== Segment start ==
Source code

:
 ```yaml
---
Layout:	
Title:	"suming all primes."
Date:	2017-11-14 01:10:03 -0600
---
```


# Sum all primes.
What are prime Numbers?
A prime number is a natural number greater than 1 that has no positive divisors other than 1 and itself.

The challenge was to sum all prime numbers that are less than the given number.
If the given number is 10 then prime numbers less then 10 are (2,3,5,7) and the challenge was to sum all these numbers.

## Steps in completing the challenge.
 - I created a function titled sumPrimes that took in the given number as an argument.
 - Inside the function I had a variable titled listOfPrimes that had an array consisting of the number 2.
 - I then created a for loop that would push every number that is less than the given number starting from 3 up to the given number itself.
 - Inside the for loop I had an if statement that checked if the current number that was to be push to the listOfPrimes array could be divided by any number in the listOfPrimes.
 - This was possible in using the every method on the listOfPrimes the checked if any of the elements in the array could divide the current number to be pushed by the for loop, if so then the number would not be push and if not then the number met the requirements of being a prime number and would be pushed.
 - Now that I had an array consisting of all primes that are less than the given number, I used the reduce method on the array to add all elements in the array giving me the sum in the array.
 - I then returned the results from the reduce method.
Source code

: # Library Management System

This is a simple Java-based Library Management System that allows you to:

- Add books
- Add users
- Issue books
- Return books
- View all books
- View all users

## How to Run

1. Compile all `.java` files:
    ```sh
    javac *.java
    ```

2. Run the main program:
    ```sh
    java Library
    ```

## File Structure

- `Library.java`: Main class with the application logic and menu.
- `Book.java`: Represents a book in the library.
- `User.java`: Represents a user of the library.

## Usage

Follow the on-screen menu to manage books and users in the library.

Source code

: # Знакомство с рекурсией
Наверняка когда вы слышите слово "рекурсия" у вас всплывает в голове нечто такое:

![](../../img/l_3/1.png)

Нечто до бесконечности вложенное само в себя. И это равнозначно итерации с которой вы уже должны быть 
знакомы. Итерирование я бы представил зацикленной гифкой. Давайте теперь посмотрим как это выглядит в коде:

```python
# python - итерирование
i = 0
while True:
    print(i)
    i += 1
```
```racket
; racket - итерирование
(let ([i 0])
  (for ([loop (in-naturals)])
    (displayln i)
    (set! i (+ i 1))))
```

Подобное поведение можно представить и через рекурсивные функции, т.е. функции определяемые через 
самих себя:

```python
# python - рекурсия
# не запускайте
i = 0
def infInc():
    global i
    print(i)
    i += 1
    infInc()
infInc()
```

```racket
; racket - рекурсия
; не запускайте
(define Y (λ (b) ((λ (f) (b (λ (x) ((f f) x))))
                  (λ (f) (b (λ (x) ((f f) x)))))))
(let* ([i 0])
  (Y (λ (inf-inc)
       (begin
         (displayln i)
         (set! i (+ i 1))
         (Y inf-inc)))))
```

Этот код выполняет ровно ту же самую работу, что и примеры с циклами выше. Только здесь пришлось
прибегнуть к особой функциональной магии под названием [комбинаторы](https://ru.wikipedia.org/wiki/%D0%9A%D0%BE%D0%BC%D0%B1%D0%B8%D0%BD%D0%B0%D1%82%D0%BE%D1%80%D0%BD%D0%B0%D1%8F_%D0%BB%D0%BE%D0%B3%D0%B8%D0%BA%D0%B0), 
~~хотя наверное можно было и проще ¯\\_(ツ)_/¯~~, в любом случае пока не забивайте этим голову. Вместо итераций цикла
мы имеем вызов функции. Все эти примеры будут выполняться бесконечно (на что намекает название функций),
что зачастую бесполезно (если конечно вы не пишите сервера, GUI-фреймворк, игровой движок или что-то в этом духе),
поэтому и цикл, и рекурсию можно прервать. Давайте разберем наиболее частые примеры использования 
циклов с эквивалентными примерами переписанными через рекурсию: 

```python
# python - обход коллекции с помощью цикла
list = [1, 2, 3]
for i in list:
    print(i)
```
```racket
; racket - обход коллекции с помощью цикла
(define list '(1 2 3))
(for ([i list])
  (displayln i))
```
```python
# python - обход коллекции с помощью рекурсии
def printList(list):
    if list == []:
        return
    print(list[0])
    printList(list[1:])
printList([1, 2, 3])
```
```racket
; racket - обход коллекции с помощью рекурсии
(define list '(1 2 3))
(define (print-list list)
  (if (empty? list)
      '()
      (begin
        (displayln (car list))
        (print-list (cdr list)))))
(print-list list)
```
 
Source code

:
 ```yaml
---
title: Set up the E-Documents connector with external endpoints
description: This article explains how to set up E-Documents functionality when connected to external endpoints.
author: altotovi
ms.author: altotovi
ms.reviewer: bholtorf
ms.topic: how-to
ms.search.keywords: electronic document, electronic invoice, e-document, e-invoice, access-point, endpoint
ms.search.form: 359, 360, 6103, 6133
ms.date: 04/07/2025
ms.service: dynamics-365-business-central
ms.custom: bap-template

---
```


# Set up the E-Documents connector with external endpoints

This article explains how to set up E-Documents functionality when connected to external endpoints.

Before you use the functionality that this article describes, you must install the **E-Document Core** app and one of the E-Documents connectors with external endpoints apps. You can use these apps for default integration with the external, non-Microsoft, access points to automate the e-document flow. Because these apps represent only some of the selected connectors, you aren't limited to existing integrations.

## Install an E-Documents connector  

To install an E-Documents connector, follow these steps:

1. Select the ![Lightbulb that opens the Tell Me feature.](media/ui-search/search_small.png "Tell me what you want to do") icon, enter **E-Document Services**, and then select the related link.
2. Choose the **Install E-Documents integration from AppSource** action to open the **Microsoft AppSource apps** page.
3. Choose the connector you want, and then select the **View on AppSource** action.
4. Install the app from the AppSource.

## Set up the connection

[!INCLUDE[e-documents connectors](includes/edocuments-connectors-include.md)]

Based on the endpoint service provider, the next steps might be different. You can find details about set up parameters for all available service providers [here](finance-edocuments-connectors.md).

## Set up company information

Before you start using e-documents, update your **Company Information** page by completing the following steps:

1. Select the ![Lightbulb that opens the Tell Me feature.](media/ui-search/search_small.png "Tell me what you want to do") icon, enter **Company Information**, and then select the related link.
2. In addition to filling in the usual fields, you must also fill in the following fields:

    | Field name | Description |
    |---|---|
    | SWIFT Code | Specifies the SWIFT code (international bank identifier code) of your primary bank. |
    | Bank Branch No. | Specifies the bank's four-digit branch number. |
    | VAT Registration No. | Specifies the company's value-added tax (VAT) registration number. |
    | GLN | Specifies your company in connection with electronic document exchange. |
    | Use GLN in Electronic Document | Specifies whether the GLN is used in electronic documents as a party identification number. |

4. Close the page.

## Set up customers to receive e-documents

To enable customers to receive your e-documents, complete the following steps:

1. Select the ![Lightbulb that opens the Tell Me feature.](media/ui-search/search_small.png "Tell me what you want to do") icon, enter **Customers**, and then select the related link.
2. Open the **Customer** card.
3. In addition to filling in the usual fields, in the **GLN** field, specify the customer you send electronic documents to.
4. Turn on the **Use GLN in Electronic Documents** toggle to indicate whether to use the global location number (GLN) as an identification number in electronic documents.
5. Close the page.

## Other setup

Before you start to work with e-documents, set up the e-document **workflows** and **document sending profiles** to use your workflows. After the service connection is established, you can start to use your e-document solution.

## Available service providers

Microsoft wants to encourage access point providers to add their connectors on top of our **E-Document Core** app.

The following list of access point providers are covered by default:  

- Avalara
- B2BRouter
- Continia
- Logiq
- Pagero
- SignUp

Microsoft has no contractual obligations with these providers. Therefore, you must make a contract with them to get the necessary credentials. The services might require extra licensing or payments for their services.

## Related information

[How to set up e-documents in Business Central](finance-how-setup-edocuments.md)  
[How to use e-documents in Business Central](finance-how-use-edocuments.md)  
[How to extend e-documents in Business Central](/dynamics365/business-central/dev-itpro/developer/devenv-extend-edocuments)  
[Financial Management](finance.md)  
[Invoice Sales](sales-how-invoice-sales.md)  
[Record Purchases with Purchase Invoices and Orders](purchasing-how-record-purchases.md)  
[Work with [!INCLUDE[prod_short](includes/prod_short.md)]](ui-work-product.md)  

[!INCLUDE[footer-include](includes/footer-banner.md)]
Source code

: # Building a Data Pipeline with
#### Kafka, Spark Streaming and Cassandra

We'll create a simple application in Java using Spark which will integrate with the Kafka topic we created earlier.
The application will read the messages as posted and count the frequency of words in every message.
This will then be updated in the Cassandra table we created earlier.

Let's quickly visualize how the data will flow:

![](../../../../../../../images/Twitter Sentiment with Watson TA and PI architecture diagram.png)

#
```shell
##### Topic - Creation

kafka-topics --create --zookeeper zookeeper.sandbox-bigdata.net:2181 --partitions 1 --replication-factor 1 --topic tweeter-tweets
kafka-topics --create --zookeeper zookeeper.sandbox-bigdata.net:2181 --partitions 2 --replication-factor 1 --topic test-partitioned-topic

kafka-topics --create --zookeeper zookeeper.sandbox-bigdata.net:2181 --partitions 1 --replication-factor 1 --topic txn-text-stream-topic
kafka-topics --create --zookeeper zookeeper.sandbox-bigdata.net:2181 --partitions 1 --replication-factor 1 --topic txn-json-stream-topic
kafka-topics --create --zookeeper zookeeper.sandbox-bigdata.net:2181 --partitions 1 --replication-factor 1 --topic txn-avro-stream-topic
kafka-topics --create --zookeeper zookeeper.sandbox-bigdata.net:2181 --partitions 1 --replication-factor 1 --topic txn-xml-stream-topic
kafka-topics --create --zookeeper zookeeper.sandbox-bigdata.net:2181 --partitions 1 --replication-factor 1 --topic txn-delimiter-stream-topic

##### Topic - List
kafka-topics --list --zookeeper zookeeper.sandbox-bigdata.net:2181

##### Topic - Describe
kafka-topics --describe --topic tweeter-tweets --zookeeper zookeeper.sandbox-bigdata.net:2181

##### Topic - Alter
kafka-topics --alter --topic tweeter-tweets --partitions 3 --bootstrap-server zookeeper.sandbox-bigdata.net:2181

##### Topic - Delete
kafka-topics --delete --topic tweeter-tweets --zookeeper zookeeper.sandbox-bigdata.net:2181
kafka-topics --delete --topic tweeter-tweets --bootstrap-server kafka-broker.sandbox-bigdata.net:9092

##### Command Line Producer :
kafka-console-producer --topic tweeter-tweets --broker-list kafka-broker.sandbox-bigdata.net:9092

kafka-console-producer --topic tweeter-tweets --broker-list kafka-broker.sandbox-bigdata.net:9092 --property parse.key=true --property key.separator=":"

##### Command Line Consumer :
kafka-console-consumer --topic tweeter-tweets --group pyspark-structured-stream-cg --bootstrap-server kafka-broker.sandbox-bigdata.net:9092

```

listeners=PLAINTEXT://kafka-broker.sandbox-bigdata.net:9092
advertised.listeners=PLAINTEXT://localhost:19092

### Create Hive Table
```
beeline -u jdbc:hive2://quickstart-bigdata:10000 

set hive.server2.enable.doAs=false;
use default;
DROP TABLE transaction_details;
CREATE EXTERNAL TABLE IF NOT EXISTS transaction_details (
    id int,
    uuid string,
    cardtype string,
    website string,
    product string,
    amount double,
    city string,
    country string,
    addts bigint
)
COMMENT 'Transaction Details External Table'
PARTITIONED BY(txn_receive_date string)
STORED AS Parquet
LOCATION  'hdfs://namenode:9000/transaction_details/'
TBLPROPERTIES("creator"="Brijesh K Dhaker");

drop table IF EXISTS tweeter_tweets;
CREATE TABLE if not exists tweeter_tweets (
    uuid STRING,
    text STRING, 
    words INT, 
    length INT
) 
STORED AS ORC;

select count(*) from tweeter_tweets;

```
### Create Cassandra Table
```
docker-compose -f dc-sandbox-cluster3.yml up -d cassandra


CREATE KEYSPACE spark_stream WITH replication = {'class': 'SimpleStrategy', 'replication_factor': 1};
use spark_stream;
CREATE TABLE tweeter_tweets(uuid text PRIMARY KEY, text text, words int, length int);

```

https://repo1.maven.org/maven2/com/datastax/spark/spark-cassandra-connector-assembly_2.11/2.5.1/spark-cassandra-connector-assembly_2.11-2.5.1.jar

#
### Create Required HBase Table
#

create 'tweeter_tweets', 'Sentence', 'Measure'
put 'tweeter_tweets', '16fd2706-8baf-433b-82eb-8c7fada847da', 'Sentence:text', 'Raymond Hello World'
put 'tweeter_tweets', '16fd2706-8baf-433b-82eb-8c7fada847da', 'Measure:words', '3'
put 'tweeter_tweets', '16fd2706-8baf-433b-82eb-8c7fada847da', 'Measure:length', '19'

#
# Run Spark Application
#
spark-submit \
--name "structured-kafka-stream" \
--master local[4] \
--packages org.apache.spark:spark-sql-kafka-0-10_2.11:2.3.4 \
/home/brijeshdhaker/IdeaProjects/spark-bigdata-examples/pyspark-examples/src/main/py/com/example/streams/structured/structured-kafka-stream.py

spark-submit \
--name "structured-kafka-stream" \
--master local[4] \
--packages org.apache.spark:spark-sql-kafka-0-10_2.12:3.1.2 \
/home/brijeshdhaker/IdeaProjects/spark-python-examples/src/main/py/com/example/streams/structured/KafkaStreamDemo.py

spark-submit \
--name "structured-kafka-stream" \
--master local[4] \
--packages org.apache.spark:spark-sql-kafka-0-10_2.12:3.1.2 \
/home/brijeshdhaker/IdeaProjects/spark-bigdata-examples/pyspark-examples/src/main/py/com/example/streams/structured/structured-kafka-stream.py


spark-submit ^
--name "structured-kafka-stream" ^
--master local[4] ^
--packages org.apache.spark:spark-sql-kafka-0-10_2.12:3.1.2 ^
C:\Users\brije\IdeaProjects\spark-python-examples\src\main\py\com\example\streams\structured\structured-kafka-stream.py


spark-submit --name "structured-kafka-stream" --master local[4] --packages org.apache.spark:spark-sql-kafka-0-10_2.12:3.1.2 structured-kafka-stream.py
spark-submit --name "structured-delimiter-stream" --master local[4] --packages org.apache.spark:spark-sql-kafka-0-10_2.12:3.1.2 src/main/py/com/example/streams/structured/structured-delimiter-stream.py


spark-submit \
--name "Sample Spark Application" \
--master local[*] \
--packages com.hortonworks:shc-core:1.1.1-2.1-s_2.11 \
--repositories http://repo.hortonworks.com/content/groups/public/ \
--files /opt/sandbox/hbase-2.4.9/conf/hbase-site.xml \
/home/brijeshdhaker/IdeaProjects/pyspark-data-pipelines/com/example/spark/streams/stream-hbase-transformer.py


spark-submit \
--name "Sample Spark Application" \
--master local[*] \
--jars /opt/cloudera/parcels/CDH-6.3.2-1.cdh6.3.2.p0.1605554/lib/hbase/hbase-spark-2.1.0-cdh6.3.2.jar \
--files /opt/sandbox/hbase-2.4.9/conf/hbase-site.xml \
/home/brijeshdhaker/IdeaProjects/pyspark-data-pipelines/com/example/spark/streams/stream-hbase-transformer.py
== Segment end ==
What you should do
Copy the lines above exactly. Start with the line containing "Information**, and then select the related link.", end with the line containing "Microsoft wants to", and include both.

Result of the exercise
1. Select the ![Lightbulb that opens the Tell Me feature.](media/ui-search/search_small.png "Tell me what you want to do") icon, enter **Company Information**, and then select the related link.
2. In addition to filling in the usual fields, you must also fill in the following fields:

    | Field name | Description |
    |---|---|
    | SWIFT Code | Specifies the SWIFT code (international bank identifier code) of your primary bank. |
    | Bank Branch No. | Specifies the bank's four-digit branch number. |
    | VAT Registration No. | Specifies the company's value-added tax (VAT) registration number. |
    | GLN | Specifies your company in connection with electronic document exchange. |
    | Use GLN in Electronic Document | Specifies whether the GLN is used in electronic documents as a party identification number. |

4. Close the page.

## Set up customers to receive e-documents

To enable customers to receive your e-documents, complete the following steps:

1. Select the ![Lightbulb that opens the Tell Me feature.](media/ui-search/search_small.png "Tell me what you want to do") icon, enter **Customers**, and then select the related link.
2. Open the **Customer** card.
3. In addition to filling in the usual fields, in the **GLN** field, specify the customer you send electronic documents to.
4. Turn on the **Use GLN in Electronic Documents** toggle to indicate whether to use the global location number (GLN) as an identification number in electronic documents.
5. Close the page.

## Other setup

Before you start to work with e-documents, set up the e-document **workflows** and **document sending profiles** to use your workflows. After the service connection is established, you can start to use your e-document solution.

## Available service providers

Microsoft wants to encourage access point providers to add their connectors on top of our **E-Document Core** app.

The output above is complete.